■ Your goal:
Here is a listing. Set it down again exactly.

■ Input material:
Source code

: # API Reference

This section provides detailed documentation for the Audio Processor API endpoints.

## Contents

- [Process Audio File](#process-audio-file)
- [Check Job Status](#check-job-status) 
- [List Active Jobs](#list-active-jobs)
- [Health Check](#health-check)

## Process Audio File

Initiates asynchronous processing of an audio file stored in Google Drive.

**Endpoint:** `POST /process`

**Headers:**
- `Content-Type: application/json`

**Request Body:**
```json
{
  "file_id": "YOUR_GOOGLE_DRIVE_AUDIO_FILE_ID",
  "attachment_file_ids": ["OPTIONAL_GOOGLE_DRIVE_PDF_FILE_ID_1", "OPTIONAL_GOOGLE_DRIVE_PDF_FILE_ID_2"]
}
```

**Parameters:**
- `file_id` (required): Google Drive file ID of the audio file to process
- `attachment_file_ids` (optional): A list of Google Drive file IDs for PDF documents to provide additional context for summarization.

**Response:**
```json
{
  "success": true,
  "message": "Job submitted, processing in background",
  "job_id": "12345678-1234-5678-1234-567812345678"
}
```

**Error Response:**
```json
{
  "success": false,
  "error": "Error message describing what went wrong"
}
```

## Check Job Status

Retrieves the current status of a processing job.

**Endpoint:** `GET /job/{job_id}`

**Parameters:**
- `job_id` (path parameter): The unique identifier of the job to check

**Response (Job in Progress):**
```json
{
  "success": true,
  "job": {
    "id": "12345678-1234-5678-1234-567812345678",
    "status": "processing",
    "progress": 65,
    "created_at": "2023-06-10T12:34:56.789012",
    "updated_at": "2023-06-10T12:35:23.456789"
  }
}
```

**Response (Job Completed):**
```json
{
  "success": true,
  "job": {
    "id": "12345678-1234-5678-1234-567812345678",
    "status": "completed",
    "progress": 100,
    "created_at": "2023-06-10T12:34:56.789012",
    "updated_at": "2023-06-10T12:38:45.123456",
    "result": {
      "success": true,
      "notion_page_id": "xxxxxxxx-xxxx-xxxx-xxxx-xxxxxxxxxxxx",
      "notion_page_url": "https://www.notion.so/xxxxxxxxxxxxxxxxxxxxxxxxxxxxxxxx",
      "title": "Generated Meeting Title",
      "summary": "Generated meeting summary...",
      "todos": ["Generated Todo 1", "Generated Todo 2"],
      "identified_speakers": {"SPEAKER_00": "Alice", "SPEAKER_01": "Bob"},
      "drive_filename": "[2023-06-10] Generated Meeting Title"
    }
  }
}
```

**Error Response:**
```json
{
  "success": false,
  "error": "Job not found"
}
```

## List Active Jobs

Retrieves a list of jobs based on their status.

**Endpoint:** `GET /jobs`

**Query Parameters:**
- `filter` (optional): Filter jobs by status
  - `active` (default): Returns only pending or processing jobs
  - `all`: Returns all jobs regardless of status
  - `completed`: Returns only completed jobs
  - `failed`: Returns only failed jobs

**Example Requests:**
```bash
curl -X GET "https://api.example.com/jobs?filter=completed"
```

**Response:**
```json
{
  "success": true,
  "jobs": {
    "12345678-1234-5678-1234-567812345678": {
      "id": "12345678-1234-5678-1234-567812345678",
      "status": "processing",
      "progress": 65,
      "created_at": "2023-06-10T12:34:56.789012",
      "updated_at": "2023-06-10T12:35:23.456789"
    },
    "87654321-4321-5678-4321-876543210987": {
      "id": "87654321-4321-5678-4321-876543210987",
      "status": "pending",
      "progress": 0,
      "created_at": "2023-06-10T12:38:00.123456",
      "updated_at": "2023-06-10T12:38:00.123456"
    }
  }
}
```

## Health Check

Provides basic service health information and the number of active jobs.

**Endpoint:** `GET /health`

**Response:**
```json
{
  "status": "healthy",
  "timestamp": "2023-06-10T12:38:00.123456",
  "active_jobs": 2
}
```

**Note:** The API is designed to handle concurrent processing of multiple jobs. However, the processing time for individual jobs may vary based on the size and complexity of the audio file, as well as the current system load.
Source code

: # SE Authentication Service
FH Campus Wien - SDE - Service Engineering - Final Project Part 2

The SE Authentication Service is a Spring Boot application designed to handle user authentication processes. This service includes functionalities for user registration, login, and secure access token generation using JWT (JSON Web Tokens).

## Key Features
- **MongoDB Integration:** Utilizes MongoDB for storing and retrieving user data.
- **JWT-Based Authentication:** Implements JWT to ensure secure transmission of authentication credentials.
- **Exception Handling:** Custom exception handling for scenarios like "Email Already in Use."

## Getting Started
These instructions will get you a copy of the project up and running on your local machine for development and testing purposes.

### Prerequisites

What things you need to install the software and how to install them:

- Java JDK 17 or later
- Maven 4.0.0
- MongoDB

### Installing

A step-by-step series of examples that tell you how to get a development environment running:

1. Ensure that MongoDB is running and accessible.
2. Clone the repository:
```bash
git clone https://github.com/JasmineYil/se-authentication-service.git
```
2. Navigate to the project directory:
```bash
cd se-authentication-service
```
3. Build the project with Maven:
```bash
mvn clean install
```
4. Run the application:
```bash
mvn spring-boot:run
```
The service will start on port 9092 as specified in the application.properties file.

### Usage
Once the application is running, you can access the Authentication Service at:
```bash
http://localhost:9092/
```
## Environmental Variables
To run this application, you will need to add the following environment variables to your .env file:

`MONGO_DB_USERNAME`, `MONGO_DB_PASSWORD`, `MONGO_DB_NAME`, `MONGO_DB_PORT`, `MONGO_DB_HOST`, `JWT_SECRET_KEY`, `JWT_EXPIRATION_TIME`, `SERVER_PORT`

■ Reply to the task:
Source code

: # API Reference

This section provides detailed documentation for the Audio Processor API endpoints.

## Contents

- [Process Audio File](#process-audio-file)
- [Check Job Status](#check-job-status) 
- [List Active Jobs](#list-active-jobs)
- [Health Check](#health-check)

## Process Audio File

Initiates asynchronous processing of an audio file stored in Google Drive.

**Endpoint:** `POST /process`

**Headers:**
- `Content-Type: application/json`

**Request Body:**
```json
{
  "file_id": "YOUR_GOOGLE_DRIVE_AUDIO_FILE_ID",
  "attachment_file_ids": ["OPTIONAL_GOOGLE_DRIVE_PDF_FILE_ID_1", "OPTIONAL_GOOGLE_DRIVE_PDF_FILE_ID_2"]
}
```

**Parameters:**
- `file_id` (required): Google Drive file ID of the audio file to process
- `attachment_file_ids` (optional): A list of Google Drive file IDs for PDF documents to provide additional context for summarization.

**Response:**
```json
{
  "success": true,
  "message": "Job submitted, processing in background",
  "job_id": "12345678-1234-5678-1234-567812345678"
}
```

**Error Response:**
```json
{
  "success": false,
  "error": "Error message describing what went wrong"
}
```

## Check Job Status

Retrieves the current status of a processing job.

**Endpoint:** `GET /job/{job_id}`

**Parameters:**
- `job_id` (path parameter): The unique identifier of the job to check

**Response (Job in Progress):**
```json
{
  "success": true,
  "job": {
    "id": "12345678-1234-5678-1234-567812345678",
    "status": "processing",
    "progress": 65,
    "created_at": "2023-06-10T12:34:56.789012",
    "updated_at": "2023-06-10T12:35:23.456789"
  }
}
```

**Response (Job Completed):**
```json
{
  "success": true,
  "job": {
    "id": "12345678-1234-5678-1234-567812345678",
    "status": "completed",
    "progress": 100,
    "created_at": "2023-06-10T12:34:56.789012",
    "updated_at": "2023-06-10T12:38:45.123456",
    "result": {
      "success": true,
      "notion_page_id": "xxxxxxxx-xxxx-xxxx-xxxx-xxxxxxxxxxxx",
      "notion_page_url": "https://www.notion.so/xxxxxxxxxxxxxxxxxxxxxxxxxxxxxxxx",
      "title": "Generated Meeting Title",
      "summary": "Generated meeting summary...",
      "todos": ["Generated Todo 1", "Generated Todo 2"],
      "identified_speakers": {"SPEAKER_00": "Alice", "SPEAKER_01": "Bob"},
      "drive_filename": "[2023-06-10] Generated Meeting Title"
    }
  }
}
```

**Error Response:**
```json
{
  "success": false,
  "error": "Job not found"
}
```

## List Active Jobs

Retrieves a list of jobs based on their status.

**Endpoint:** `GET /jobs`

**Query Parameters:**
- `filter` (optional): Filter jobs by status
  - `active` (default): Returns only pending or processing jobs
  - `all`: Returns all jobs regardless of status
  - `completed`: Returns only completed jobs
  - `failed`: Returns only failed jobs

**Example Requests:**
```bash
curl -X GET "https://api.example.com/jobs?filter=completed"
```

**Response:**
```json
{
  "success": true,
  "jobs": {
    "12345678-1234-5678-1234-567812345678": {
      "id": "12345678-1234-5678-1234-567812345678",
      "status": "processing",
      "progress": 65,
      "created_at": "2023-06-10T12:34:56.789012",
      "updated_at": "2023-06-10T12:35:23.456789"
    },
    "87654321-4321-5678-4321-876543210987": {
      "id": "87654321-4321-5678-4321-876543210987",
      "status": "pending",
      "progress": 0,
      "created_at": "2023-06-10T12:38:00.123456",
      "updated_at": "2023-06-10T12:38:00.123456"
    }
  }
}
```

## Health Check

Provides basic service health information and the number of active jobs.

**Endpoint:** `GET /health`

**Response:**
```json
{
  "status": "healthy",
  "timestamp": "2023-06-10T12:38:00.123456",
  "active_jobs": 2
}
```

**Note:** The API is designed to handle concurrent processing of multiple jobs. However, the processing time for individual jobs may vary based on the size and complexity of the audio file, as well as the current system load.
Source code

: # SE Authentication Service
FH Campus Wien - SDE - Service Engineering - Final Project Part 2

The SE Authentication Service is a Spring Boot application designed to handle user authentication processes. This service includes functionalities for user registration, login, and secure access token generation using JWT (JSON Web Tokens).

## Key Features
- **MongoDB Integration:** Utilizes MongoDB for storing and retrieving user data.
- **JWT-Based Authentication:** Implements JWT to ensure secure transmission of authentication credentials.
- **Exception Handling:** Custom exception handling for scenarios like "Email Already in Use."

## Getting Started
These instructions will get you a copy of the project up and running on your local machine for development and testing purposes.

### Prerequisites

What things you need to install the software and how to install them:

- Java JDK 17 or later
- Maven 4.0.0
- MongoDB

### Installing

A step-by-step series of examples that tell you how to get a development environment running:

1. Ensure that MongoDB is running and accessible.
2. Clone the repository:
```bash
git clone https://github.com/JasmineYil/se-authentication-service.git
```
2. Navigate to the project directory:
```bash
cd se-authentication-service
```
3. Build the project with Maven:
```bash
mvn clean install
```
4. Run the application:
```bash
mvn spring-boot:run
```
The service will start on port 9092 as specified in the application.properties file.

### Usage
Once the application is running, you can access the Authentication Service at:
```bash
http://localhost:9092/
```
## Environmental Variables
To run this application, you will need to add the following environment variables to your .env file:

`MONGO_DB_USERNAME`, `MONGO_DB_PASSWORD`, `MONGO_DB_NAME`, `MONGO_DB_PORT`, `MONGO_DB_HOST`, `JWT_SECRET_KEY`, `JWT_EXPIRATION_TIME`, `SERVER_PORT`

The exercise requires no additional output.